Luenberger explains all required without the explicit use of duality; yet, he uses the dual spaces of various spaces for the solution. He is very much inclined towards using the separating hyperplanes for the solution. I was able to follow his reasoning and explanations mostly, but while reading the text, it seemed to me that he is inventing new methods as he goes through chapters. Once I have realized that the techniques described in this book can be simply explained through the dual problem formulation in the context of this convex optimization course; I have reached somewhat more calm and clarity.
For example, the optimal control example in page 124, starting with "Example 2: Consider the problem of selecting the field current u(t) on [0,1] to derive a motor governed by d^2/dt^2 \theta(t) + d/dt \theta(t) = u(t) from the initial conditions \theta(0) = \dot{\theta}(0) = 0 to \theta(1) = 1, \dot{\theta}(1) = 0 in such a way to minimize max |u(t)| in 0<= t <=1" is an excellent example in my opinion to show the importance of constraints and how/why we need to interpolate them when the goal is to minimize the norm of an unknown function.
Also Luenberger solves the same problem to minimize energy of u(t) in [0,1] interval (page 66, Example 1) which is more standard; since it is the classical minimum norm solution of in L_2 space with a closed form solution. (Students with a good linear algebra background, the minimum norm solution of an under-determined linear equation system, should appreciate this more.)
"In machine learning, this weird dual fact was called the “Representer Theorem.” It’s why reproducing kernels are unavoidable in the theory of machine learning. It’s also why we used to spend so much time on the dual problem of support vector machines in machine learning classes."
Hmmm, if I may permit myself to add some color, I'd take a slightly different perspective.
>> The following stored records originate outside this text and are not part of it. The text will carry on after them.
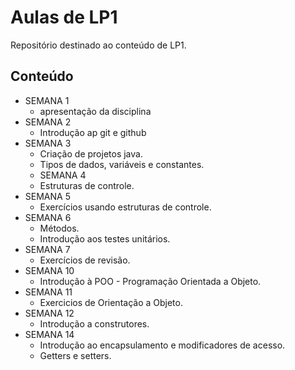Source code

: # Aulas de LP1 

Repositório destinado ao conteúdo de LP1.

## Conteúdo
- SEMANA 1
    - apresentação da disciplina
- SEMANA 2 
    - Introdução ap git e github
- SEMANA 3
    - Criação de projetos java. 
    - Tipos de dados, variáveis e constantes.
    - SEMANA 4
    - Estruturas de controle.
- SEMANA 5
    - Exercícios usando estruturas de controle.
- SEMANA 6
    - Métodos.
    - Introdução aos testes unitários.
- SEMANA 7 
    - Exercícios de revisão.
- SEMANA 10
    - Introdução à POO - Programação Orientada a Objeto.
- SEMANA 11
    - Exercicios de Orientação a Objeto.
- SEMANA 12
    - Introdução a construtores.
- SEMANA 14
    - Introdução ao encapsulamento e modificadores de acesso.
    - Getters e setters.

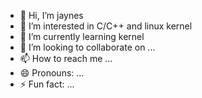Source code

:- 👋 Hi, I’m jaynes
- 👀 I’m interested in C/C++ and linux kernel
- 🌱 I’m currently learning kernel
- 💞️ I’m looking to collaborate on ...
- 📫 How to reach me ...
- 😄 Pronouns: ...
- ⚡ Fun fact: ...

<!---
qujiayi01/qujiayi01 is a ✨ special ✨ repository because its `README.md` (this file) appears on your GitHub profile.
You can click the Preview link to take a look at your changes.
--->
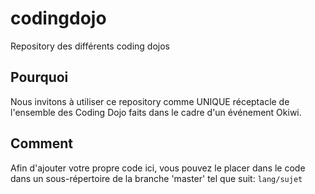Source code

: # codingdojo
Repository des différents coding dojos

## Pourquoi

Nous invitons à utiliser ce repository comme UNIQUE réceptacle de l'ensemble des Coding Dojo faits dans le cadre d'un événement Okiwi.

## Comment

Afin d'ajouter votre propre code ici, vous pouvez le placer dans le code dans un sous-répertoire de la branche 'master' tel que suit: `lang/sujet`


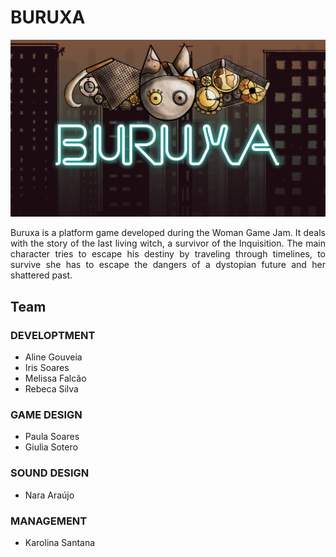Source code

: # BURUXA

![](https://github.com/alinemtg/BURUXA/blob/master/Assets/Menu/img%20menu/tela%20inicial.png)

<div align="justify">
    <p>Buruxa is a platform game developed during the Woman Game Jam. It deals with the story of the last living witch, a survivor of the Inquisition. The main character tries to escape his destiny by traveling through timelines, to survive she has to escape the dangers of a dystopian future and her shattered past.</p>

</div>

## Team

### DEVELOPTMENT
- Aline Gouveia
- Iris Soares
- Melissa Falcão
- Rebeca Silva

### GAME DESIGN
- Paula Soares
- Giulia Sotero

### SOUND DESIGN
- Nara Araújo

### MANAGEMENT
- Karolina Santana


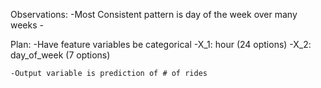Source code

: Observations: 
	-Most Consistent pattern is day of the week over many weeks
	-

Plan:
	-Have feature variables be categorical
		-X_1: hour (24 options)
		-X_2: day_of_week (7 options)

	-Output variable is prediction of # of rides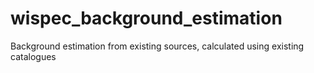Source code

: # wispec_background_estimation
Background estimation from existing sources, calculated using existing catalogues
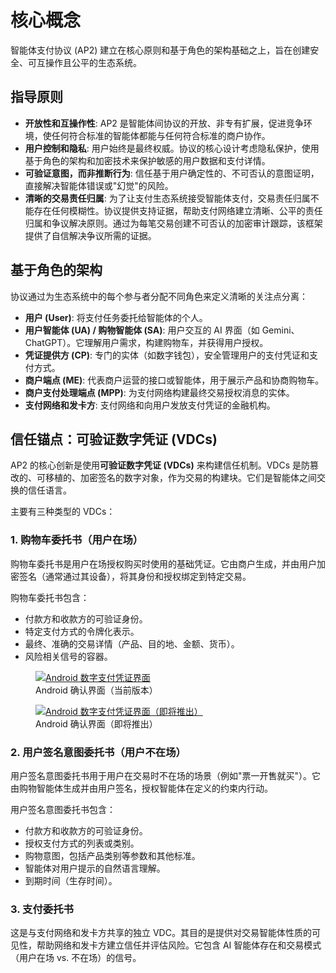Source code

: # 核心概念

智能体支付协议 (AP2) 建立在核心原则和基于角色的架构基础之上，旨在创建安全、可互操作且公平的生态系统。

## 指导原则

- **开放性和互操作性**: AP2 是智能体间协议的开放、非专有扩展，促进竞争环境，使任何符合标准的智能体都能与任何符合标准的商户协作。
- **用户控制和隐私**: 用户始终是最终权威。协议的核心设计考虑隐私保护，使用基于角色的架构和加密技术来保护敏感的用户数据和支付详情。
- **可验证意图，而非推断行为**: 信任基于用户确定性的、不可否认的意图证明，直接解决智能体错误或"幻觉"的风险。
- **清晰的交易责任归属**: 为了让支付生态系统接受智能体支付，交易责任归属不能存在任何模糊性。协议提供支持证据，帮助支付网络建立清晰、公平的责任归属和争议解决原则。通过为每笔交易创建不可否认的加密审计跟踪，该框架提供了自信解决争议所需的证据。

## 基于角色的架构

协议通过为生态系统中的每个参与者分配不同角色来定义清晰的关注点分离：

- **用户 (User)**: 将支付任务委托给智能体的个人。
- **用户智能体 (UA) / 购物智能体 (SA)**: 用户交互的 AI 界面（如 Gemini、ChatGPT）。它理解用户需求，构建购物车，并获得用户授权。
- **凭证提供方 (CP)**: 专门的实体（如数字钱包），安全管理用户的支付凭证和支付方式。
- **商户端点 (ME)**: 代表商户运营的接口或智能体，用于展示产品和协商购物车。
- **商户支付处理端点 (MPP)**: 为支付网络构建最终交易授权消息的实体。
- **支付网络和发卡方**: 支付网络和向用户发放支付凭证的金融机构。

## 信任锚点：可验证数字凭证 (VDCs)

AP2 的核心创新是使用**可验证数字凭证 (VDCs)** 来构建信任机制。VDCs 是防篡改的、可移植的、加密签名的数字对象，作为交易的构建块。它们是智能体之间交换的信任语言。

主要有三种类型的 VDCs：

### 1. 购物车委托书（用户在场）

购物车委托书是用户在场授权购买时使用的基础凭证。它由商户生成，并由用户加密签名（通常通过其设备），将其身份和授权绑定到特定交易。

购物车委托书包含：

- 付款方和收款方的可验证身份。
- 特定支付方式的令牌化表示。
- 最终、准确的交易详情（产品、目的地、金额、货币）。
- 风险相关信号的容器。

<div class="grid cards">
    <figure markdown="span" class="card thumb">
        <a href="/assets/GMSCoreDPCScreen-legacy.png">
            <img src="/assets/GMSCoreDPCScreen-legacy.png" alt="Android 数字支付凭证界面"/>
        </a>
        <figcaption>Android 确认界面（当前版本）</figcaption>
    </figure>
    <figure markdown="span" class="card thumb">
        <a href="/assets/GMSCoreDPCScreen-future.png">
            <img src="/assets/GMSCoreDPCScreen-future.png" alt="Android 数字支付凭证界面（即将推出）"/>
        </a>
        <figcaption>Android 确认界面（即将推出）</figcaption>
    </figure>
</div>

### 2. 用户签名意图委托书（用户不在场）

用户签名意图委托书用于用户在交易时不在场的场景（例如"票一开售就买"）。它由购物智能体生成并由用户签名，授权智能体在定义的约束内行动。

用户签名意图委托书包含：

- 付款方和收款方的可验证身份。
- 授权支付方式的列表或类别。
- 购物意图，包括产品类别等参数和其他标准。
- 智能体对用户提示的自然语言理解。
- 到期时间（生存时间）。

### 3. 支付委托书

这是与支付网络和发卡方共享的独立 VDC。其目的是提供对交易智能体性质的可见性，帮助网络和发卡方建立信任并评估风险。它包含 AI 智能体存在和交易模式（用户在场 vs. 不在场）的信号。
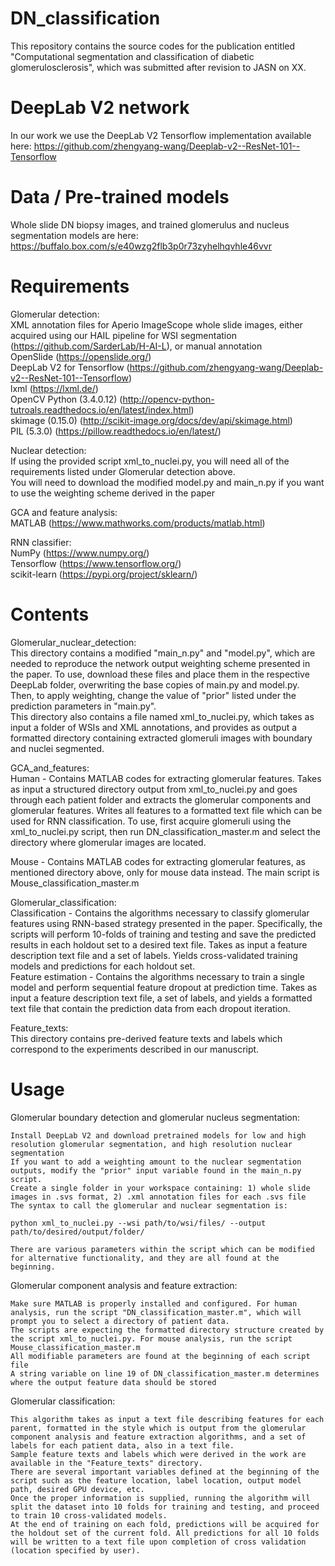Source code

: # DN_classification

This repository contains the source codes for the publication entitled "Computational segmentation and classification of diabetic glomerulosclerosis", which was submitted after revision to JASN on XX. 

# DeepLab V2 network
In our work we use the DeepLab V2 Tensorflow implementation available here: https://github.com/zhengyang-wang/Deeplab-v2--ResNet-101--Tensorflow

# Data / Pre-trained models
Whole slide DN biopsy images, and trained glomerulus and nucleus segmentation models are here: https://buffalo.box.com/s/e40wzg2flb3p0r73zyhelhqvhle46vvr

# Requirements
Glomerular detection:  
XML annotation files for Aperio ImageScope whole slide images, either acquired using our HAIL pipeline for WSI segmentation (https://github.com/SarderLab/H-AI-L), or manual annotation  
OpenSlide (https://openslide.org/)  
DeepLab V2 for Tensorflow (https://github.com/zhengyang-wang/Deeplab-v2--ResNet-101--Tensorflow)  
lxml (https://lxml.de/)  
OpenCV Python (3.4.0.12) (http://opencv-python-tutroals.readthedocs.io/en/latest/index.html)  
skimage (0.15.0) (http://scikit-image.org/docs/dev/api/skimage.html)  
PIL (5.3.0) (https://pillow.readthedocs.io/en/latest/)  

Nuclear detection:  
If using the provided script xml_to_nuclei.py, you will need all of the requirements listed under Glomerular detection above.  
You will need to download the modified model.py and main_n.py if you want to use the weighting scheme derived in the paper  

GCA and feature analysis:  
MATLAB (https://www.mathworks.com/products/matlab.html)  

RNN classifier:  
NumPy (https://www.numpy.org/)  
Tensorflow (https://www.tensorflow.org/)  
scikit-learn (https://pypi.org/project/sklearn/)  

# Contents
Glomerular_nuclear_detection:  
This directory contains a modified "main_n.py" and "model.py", which are needed to reproduce the network output weighting scheme presented in the paper. To use, download these files and place them in the respective DeepLab folder, overwriting the base copies of main.py and model.py. Then, to apply weighting, change the value of "prior" listed under the prediction parameters in "main.py".  
This directory also contains a file named xml_to_nuclei.py, which takes as input a folder of WSIs and XML annotations, and provides as output a formatted directory containing extracted glomeruli images with boundary and nuclei segmented. 

GCA_and_features:  
Human - Contains MATLAB codes for extracting glomerular features. Takes as input a structured directory output from xml_to_nuclei.py and goes through each patient folder and extracts the glomerular components and glomerular features. Writes all features to a formatted text file which can be used for RNN classification. To use, first acquire glomeruli using the xml_to_nuclei.py script, then run DN_classification_master.m and select the directory where glomerular images are located. 

Mouse - Contains MATLAB codes for extracting glomerular features, as mentioned directory above, only for mouse data instead. The main script is Mouse_classification_master.m

Glomerular_classification:  
Classification - Contains the algorithms necessary to classify glomerular features using RNN-based strategy presented in the paper. Specifically, the scripts will perform 10-folds of training and testing and save the predicted results in each holdout set to a desired text file. Takes as input a feature description text file and a set of labels. Yields cross-validated training models and predictions for each holdout set.  
Feature estimation - Contains the algorithms necessary to train a single model and perform sequential feature dropout at prediction time. Takes as input a feature description text file, a set of labels, and yields a formatted text file that contain the prediction data from each dropout iteration. 

Feature_texts:  
This directory contains pre-derived feature texts and labels which correspond to the experiments described in our manuscript. 

# Usage
Glomerular boundary detection and glomerular nucleus segmentation:  

    Install DeepLab V2 and download pretrained models for low and high resolution glomerular segmentation, and high resolution nuclear segmentation
    If you want to add a weighting amount to the nuclear segmentation outputs, modify the "prior" input variable found in the main_n.py script.
    Create a single folder in your workspace containing: 1) whole slide images in .svs format, 2) .xml annotation files for each .svs file
    The syntax to call the glomerular and nuclear segmentation is:
    
    python xml_to_nuclei.py --wsi path/to/wsi/files/ --output path/to/desired/output/folder/
    
    There are various parameters within the script which can be modified for alternative functionality, and they are all found at the beginning. 
    
    
Glomerular component analysis and feature extraction:  

    Make sure MATLAB is properly installed and configured. For human analysis, run the script "DN_classification_master.m", which will prompt you to select a directory of patient data.  
    The scripts are expecting the formatted directory structure created by the script xml_to_nuclei.py. For mouse analysis, run the script Mouse_classification_master.m  
    All modifiable parameters are found at the beginning of each script file  
    A string variable on line 19 of DN_classification_master.m determines where the output feature data should be stored  
    
Glomerular classification:

    This algorithm takes as input a text file describing features for each parent, formatted in the style which is output from the glomerular component analysis and feature extraction algorithms, and a set of labels for each patient data, also in a text file.  
    Sample feature texts and labels which were derived in the work are available in the "Feature_texts" directory. 
    There are several important variables defined at the beginning of the script such as the feature location, label location, output model path, desired GPU device, etc. 
    Once the proper information is supplied, running the algorithm will split the dataset into 10 folds for training and testing, and proceed to train 10 cross-validated models. 
    At the end of training on each fold, predictions will be acquired for the holdout set of the current fold. All predictions for all 10 folds will be written to a text file upon completion of cross validation (location specified by user).
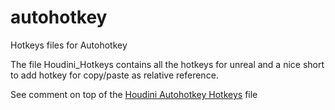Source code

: # autohotkey
 Hotkeys files for Autohotkey  

 The file Houdini_Hotkeys contains all the hotkeys for unreal and a nice short to add hotkey for copy/paste as relative reference.  

 See comment on top of the [Houdini Autohotkey Hotkeys](autohotkey/Houdini_Hotkeys.ahk) file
Looking back at my thesis (https://dspace.mit.edu/handle/1721.1/17549), it was easy enough to apply the Representer Theorem to the primal SVM problem (Eqs. 2.13-2.15 in my thesis). The reason to derive the dual (Eqs. 2.23-2.25) was that the constraint structure was simpler to work with in the dual --- in the primal you had an inequality constraint per data point, each of which involved *all* the c_i's, while in the dual you had a single equality constraint on the alpha_i's and simple interval inequalities on each alpha_i individually. This made it easy to write a custom solver which exploited the sparsity of the alphas (the c's are of course equally sparse, but we didn't see how to exploit this), allowing us to "train" SVMs in less time than it took to compute the entire kernel matrix. And *that's* why we used the dual for SVMs. Or at least why I did. At least if I postrationalize it. At the beginning, I used it because my predecessor Edgar Osuna had used it.